Scan the entries below. Report each line where the string "CHANGELOG" occurs.

Saved data entries:
-- Opening Marker --
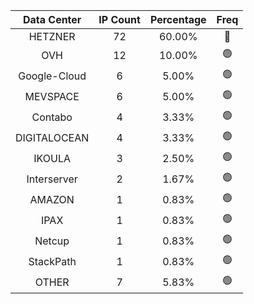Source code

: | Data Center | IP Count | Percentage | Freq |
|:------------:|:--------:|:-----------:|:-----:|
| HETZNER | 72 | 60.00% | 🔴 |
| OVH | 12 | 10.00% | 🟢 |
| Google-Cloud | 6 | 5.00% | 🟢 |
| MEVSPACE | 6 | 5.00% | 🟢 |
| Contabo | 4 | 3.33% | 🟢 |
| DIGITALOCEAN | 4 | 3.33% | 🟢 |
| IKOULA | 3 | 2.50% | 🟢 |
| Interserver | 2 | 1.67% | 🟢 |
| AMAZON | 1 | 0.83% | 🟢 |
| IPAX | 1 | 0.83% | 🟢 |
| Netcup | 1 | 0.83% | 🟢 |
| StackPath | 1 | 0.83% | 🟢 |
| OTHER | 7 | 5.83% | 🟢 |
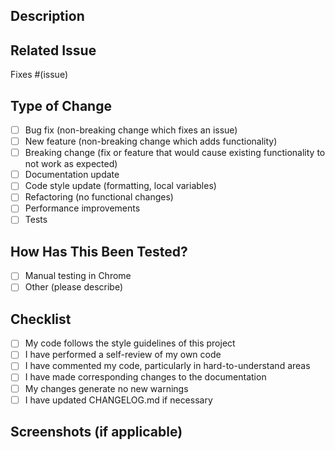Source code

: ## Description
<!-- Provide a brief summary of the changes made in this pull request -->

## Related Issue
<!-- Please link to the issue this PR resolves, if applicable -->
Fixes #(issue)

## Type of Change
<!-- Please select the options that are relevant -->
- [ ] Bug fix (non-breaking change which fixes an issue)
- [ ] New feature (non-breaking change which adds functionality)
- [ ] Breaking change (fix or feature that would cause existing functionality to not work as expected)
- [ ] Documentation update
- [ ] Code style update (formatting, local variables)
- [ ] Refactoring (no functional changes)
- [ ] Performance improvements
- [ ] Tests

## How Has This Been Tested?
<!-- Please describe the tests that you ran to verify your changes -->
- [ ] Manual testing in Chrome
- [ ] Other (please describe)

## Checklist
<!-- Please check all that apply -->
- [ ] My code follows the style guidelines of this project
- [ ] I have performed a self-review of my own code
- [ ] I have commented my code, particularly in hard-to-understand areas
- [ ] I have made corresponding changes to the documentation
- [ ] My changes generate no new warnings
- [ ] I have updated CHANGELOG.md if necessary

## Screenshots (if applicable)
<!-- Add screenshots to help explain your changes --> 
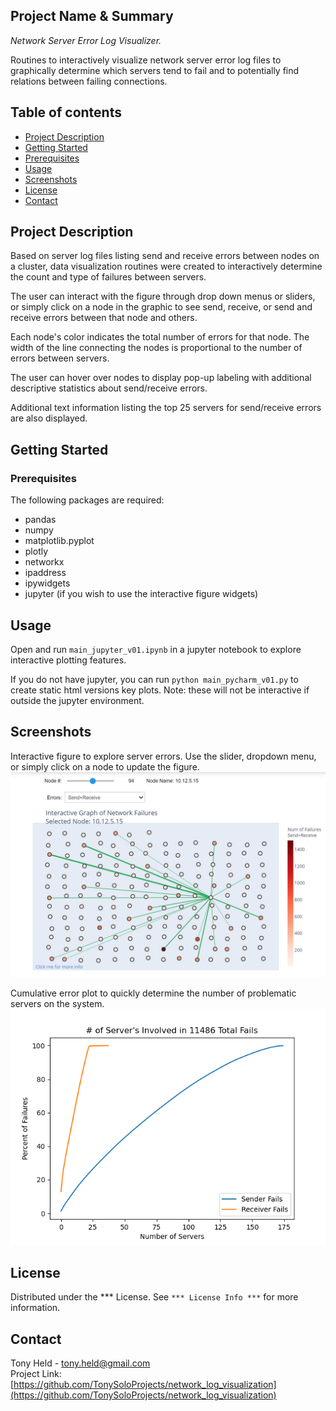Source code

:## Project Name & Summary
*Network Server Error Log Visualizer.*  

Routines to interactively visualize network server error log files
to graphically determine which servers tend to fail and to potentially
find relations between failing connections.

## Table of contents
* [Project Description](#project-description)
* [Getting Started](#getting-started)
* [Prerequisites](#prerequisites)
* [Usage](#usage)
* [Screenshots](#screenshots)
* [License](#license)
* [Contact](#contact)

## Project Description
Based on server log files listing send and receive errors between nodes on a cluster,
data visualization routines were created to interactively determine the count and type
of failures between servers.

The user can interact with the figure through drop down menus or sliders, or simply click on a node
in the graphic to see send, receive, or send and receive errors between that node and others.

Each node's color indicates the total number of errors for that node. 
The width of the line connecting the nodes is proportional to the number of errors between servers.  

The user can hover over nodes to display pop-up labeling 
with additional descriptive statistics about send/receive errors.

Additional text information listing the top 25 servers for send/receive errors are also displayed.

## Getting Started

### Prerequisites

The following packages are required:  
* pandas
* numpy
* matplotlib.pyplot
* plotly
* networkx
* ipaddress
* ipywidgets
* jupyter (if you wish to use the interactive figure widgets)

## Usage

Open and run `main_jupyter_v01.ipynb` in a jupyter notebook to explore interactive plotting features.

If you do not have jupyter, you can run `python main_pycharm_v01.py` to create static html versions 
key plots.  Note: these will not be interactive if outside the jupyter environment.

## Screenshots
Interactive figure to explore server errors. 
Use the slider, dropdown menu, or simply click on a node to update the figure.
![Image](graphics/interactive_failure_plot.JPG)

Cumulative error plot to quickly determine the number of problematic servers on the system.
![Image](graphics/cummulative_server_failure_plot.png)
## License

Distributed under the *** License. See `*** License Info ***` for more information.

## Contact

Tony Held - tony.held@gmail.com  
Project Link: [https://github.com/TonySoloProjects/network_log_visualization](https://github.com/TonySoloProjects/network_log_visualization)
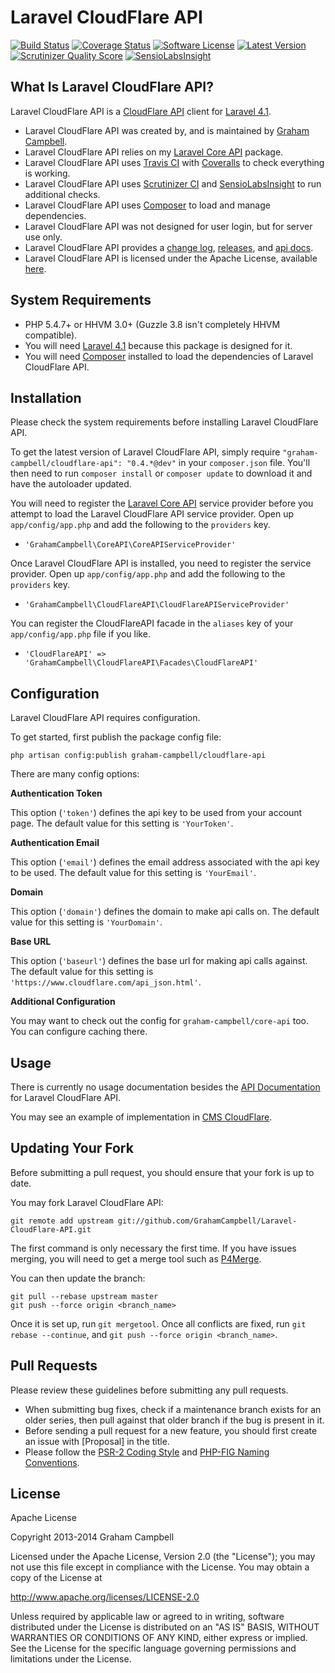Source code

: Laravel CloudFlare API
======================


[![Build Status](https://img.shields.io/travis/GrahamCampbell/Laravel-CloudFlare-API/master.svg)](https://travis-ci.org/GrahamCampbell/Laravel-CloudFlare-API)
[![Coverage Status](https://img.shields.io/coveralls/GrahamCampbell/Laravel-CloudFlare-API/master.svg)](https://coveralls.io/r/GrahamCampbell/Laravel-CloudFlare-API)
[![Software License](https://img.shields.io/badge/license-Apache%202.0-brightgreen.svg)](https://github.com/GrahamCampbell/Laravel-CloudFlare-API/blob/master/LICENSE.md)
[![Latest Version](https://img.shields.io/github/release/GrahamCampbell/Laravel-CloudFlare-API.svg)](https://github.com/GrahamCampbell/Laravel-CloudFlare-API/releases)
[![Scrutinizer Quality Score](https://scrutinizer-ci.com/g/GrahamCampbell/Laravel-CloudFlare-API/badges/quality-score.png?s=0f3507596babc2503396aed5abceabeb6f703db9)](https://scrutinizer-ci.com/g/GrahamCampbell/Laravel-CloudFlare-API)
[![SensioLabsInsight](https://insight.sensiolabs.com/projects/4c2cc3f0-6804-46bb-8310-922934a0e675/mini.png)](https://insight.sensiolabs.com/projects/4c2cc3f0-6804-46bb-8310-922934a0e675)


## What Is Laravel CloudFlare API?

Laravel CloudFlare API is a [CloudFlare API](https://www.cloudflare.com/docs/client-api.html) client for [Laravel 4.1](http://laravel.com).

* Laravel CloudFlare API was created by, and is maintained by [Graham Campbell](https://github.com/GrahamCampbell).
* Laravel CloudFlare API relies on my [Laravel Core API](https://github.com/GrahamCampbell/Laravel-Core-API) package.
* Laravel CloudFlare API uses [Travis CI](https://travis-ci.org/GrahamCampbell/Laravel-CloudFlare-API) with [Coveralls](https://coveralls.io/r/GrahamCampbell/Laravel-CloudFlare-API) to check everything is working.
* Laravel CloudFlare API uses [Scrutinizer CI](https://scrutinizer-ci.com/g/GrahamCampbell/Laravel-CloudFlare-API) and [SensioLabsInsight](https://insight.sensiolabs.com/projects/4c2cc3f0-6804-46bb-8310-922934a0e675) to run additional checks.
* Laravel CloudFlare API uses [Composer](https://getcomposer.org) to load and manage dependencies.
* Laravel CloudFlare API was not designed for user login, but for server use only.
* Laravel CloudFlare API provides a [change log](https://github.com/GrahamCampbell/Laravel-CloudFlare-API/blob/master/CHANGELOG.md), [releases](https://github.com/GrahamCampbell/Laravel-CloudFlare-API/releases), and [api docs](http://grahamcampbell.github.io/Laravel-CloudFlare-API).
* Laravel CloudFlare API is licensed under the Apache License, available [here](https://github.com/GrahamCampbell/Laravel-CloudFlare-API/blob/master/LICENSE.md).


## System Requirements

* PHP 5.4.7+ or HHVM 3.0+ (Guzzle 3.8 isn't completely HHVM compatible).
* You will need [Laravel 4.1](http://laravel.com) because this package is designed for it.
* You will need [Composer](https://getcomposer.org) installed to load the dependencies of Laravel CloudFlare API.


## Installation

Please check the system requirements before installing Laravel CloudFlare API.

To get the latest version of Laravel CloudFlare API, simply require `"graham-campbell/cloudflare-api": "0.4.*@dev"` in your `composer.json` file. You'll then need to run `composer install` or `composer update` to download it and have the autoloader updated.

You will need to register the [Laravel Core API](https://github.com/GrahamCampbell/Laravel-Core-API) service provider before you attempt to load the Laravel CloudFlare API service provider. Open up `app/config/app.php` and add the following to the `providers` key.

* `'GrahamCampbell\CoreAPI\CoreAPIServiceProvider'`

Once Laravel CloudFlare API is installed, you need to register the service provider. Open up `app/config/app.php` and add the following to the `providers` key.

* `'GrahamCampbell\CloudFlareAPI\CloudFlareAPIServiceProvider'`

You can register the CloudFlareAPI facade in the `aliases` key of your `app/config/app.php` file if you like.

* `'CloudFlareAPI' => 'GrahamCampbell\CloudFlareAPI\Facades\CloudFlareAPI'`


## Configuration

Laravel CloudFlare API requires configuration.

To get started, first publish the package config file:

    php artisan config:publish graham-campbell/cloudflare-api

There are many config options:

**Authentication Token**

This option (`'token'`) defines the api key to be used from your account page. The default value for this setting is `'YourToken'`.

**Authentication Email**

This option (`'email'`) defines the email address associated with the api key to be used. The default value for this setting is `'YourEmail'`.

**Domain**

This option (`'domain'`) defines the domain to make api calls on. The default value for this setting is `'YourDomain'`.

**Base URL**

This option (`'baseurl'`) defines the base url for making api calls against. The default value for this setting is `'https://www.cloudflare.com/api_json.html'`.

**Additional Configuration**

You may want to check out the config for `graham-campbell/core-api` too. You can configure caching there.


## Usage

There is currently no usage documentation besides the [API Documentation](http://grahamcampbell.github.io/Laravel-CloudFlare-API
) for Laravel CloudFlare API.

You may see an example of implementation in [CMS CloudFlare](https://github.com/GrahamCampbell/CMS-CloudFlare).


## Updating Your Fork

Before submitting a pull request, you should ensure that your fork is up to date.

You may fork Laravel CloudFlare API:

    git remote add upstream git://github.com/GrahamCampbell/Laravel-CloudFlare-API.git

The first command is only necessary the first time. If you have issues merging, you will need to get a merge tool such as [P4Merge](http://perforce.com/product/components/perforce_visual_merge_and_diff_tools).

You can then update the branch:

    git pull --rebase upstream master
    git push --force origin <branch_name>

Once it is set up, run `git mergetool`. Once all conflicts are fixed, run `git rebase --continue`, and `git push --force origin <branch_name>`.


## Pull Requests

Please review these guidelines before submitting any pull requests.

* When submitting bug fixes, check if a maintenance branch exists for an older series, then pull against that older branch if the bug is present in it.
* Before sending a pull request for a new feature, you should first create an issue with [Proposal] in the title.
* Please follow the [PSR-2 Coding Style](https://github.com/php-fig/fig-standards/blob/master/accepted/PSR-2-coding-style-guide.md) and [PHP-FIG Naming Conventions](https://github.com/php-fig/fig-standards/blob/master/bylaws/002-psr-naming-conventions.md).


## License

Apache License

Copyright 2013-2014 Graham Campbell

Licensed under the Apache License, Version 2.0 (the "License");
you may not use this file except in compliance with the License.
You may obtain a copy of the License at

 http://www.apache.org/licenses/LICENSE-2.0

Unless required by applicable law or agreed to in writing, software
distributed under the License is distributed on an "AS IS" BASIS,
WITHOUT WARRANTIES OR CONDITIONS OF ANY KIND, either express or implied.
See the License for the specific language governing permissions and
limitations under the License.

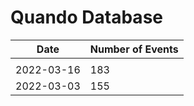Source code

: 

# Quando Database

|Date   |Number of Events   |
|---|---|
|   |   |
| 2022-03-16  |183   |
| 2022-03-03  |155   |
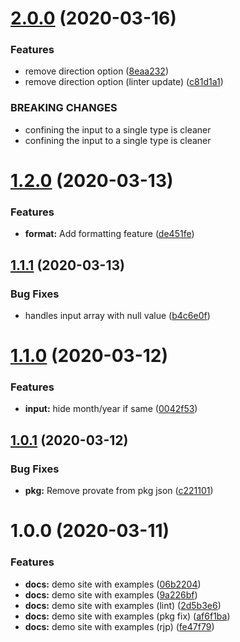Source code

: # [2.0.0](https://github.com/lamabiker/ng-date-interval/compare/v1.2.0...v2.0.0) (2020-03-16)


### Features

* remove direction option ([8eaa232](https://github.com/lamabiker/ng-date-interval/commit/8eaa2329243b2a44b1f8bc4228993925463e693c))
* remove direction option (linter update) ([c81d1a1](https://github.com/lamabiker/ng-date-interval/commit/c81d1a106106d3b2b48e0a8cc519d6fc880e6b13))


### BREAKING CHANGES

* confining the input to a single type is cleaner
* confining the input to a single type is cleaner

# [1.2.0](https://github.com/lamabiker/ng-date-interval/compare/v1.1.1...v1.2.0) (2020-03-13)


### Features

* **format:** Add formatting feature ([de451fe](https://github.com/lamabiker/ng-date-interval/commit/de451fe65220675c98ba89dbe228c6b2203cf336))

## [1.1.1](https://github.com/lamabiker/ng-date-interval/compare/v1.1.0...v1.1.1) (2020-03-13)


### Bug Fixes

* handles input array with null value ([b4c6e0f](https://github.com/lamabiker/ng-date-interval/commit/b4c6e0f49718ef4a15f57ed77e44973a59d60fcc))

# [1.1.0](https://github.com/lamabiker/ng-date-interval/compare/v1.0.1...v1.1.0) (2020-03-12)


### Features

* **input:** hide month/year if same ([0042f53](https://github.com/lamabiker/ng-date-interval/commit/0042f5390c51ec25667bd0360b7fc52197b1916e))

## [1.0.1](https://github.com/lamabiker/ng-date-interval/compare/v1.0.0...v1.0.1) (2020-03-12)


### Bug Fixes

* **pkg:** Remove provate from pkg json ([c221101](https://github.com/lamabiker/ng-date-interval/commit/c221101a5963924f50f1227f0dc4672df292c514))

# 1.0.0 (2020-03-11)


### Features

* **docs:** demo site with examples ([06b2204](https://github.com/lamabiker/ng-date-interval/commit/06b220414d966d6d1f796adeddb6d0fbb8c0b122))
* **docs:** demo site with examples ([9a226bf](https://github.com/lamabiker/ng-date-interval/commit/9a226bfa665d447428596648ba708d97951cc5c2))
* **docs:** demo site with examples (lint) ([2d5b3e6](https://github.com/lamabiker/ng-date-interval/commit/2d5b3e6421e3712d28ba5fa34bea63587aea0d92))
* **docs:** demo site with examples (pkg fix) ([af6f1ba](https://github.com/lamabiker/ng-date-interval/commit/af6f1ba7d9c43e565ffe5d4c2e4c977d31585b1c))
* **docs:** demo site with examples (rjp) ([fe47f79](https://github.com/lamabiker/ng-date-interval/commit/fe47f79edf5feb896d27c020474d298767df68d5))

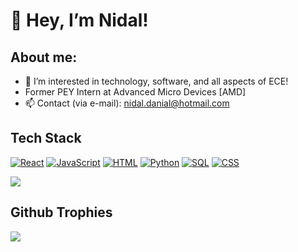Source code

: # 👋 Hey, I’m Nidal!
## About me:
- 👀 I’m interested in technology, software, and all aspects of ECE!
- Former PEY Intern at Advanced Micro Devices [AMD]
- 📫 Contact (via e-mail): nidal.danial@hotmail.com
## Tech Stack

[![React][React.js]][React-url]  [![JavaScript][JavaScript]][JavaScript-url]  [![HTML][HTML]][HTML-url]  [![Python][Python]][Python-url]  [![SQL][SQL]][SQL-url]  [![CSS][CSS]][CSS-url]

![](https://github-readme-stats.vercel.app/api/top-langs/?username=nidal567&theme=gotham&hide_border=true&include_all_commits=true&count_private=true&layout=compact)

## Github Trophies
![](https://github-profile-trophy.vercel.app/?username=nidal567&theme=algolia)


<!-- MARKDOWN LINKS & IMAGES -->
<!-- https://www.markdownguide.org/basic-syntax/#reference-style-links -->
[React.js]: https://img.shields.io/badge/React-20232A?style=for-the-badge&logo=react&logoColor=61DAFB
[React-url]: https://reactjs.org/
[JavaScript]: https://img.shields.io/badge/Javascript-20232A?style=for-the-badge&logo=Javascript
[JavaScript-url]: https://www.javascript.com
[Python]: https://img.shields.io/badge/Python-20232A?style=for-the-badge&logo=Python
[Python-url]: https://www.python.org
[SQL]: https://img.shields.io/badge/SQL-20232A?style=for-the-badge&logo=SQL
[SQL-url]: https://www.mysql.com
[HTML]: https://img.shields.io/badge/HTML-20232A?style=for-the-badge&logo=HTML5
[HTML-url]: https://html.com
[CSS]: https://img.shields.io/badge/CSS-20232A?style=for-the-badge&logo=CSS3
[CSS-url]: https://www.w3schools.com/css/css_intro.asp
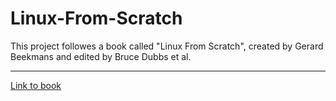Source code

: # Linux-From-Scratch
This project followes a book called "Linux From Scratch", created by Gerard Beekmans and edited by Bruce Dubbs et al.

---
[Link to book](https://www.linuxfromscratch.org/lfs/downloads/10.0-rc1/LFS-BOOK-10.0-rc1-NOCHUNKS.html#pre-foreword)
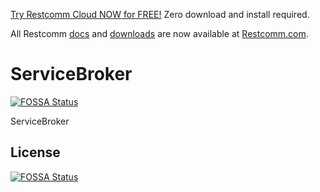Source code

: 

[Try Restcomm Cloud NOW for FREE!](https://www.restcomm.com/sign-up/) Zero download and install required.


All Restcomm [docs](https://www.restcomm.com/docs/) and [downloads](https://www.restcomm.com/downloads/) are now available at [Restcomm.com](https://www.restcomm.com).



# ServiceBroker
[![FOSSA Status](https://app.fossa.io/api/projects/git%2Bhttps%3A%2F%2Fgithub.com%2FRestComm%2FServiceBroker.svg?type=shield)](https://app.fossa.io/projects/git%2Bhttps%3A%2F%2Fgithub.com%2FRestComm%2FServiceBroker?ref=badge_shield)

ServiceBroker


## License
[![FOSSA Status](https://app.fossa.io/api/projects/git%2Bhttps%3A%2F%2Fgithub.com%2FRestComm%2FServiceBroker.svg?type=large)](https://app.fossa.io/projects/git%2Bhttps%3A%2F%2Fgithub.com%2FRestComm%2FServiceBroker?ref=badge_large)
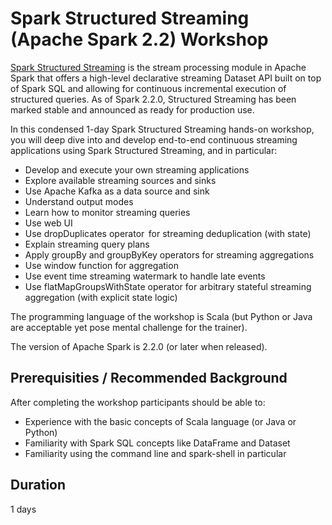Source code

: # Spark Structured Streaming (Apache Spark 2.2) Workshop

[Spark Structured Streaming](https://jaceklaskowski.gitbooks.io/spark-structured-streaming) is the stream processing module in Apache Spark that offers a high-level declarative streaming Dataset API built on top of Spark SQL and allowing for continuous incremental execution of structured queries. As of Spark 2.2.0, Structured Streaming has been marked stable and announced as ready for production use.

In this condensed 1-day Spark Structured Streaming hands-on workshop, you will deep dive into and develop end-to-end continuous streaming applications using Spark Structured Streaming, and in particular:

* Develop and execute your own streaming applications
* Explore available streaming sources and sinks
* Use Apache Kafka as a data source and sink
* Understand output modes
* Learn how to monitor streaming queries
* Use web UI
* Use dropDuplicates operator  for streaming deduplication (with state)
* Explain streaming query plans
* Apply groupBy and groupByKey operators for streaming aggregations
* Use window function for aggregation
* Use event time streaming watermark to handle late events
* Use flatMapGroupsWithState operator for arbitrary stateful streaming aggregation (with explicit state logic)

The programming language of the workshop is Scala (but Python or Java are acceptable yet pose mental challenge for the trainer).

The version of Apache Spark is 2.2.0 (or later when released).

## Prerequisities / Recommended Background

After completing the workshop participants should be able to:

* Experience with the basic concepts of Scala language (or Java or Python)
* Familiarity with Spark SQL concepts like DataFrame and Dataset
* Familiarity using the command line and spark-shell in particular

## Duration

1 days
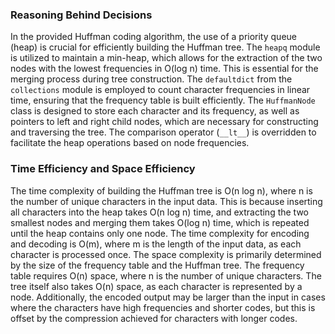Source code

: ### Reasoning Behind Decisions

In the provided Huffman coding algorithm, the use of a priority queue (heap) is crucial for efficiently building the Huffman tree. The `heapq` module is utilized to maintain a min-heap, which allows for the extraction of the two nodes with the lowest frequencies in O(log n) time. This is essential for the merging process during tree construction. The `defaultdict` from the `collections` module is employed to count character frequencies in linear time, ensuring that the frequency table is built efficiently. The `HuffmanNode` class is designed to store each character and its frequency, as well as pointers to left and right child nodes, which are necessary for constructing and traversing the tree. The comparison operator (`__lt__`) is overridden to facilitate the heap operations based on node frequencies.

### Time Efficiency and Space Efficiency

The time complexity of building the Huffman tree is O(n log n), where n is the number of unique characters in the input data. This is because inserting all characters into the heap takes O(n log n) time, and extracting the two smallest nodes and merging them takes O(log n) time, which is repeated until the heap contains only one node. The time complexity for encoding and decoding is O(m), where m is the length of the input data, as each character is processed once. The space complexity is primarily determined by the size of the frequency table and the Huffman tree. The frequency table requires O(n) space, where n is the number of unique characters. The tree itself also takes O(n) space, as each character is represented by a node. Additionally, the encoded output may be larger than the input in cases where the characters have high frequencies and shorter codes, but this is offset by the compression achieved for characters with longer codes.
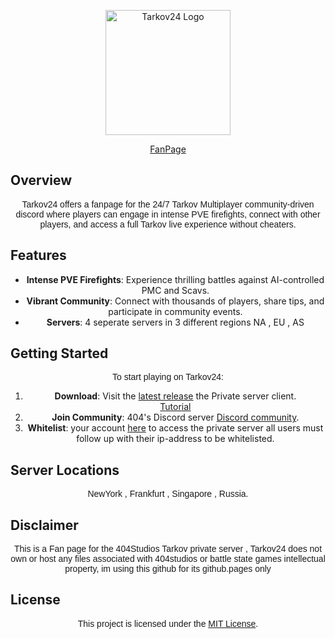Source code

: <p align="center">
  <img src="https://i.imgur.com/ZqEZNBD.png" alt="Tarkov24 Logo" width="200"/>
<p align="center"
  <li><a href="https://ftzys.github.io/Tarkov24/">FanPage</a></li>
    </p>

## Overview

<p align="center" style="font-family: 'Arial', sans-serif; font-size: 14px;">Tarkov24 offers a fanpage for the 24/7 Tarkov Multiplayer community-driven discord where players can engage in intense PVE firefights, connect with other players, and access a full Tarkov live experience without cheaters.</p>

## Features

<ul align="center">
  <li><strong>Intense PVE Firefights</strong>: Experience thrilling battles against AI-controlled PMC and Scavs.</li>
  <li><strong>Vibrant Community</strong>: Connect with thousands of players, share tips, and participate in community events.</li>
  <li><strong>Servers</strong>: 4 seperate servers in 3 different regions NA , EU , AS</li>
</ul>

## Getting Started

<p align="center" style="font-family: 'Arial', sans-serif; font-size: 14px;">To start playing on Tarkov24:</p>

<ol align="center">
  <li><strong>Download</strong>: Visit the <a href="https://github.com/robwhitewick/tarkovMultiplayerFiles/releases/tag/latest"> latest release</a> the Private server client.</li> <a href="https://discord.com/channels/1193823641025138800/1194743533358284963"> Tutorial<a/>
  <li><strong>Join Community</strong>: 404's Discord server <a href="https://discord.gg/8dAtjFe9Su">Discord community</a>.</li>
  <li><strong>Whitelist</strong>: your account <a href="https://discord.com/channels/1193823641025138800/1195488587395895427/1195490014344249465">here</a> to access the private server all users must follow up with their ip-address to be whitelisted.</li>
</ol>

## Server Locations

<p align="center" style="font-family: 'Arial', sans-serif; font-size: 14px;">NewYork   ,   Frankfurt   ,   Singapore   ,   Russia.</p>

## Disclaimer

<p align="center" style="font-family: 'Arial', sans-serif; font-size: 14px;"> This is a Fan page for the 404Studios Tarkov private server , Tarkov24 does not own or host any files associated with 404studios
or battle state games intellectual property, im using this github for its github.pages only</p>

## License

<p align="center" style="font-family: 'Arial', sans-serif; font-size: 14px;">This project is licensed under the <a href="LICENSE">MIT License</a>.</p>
-- Closing Marker --
== RESULT ==
- [ ] I have updated CHANGELOG.md if necessary
* Laravel CloudFlare API provides a [change log](https://github.com/GrahamCampbell/Laravel-CloudFlare-API/blob/master/CHANGELOG.md), [releases](https://github.com/GrahamCampbell/Laravel-CloudFlare-API/releases), and [api docs](http://grahamcampbell.github.io/Laravel-CloudFlare-API).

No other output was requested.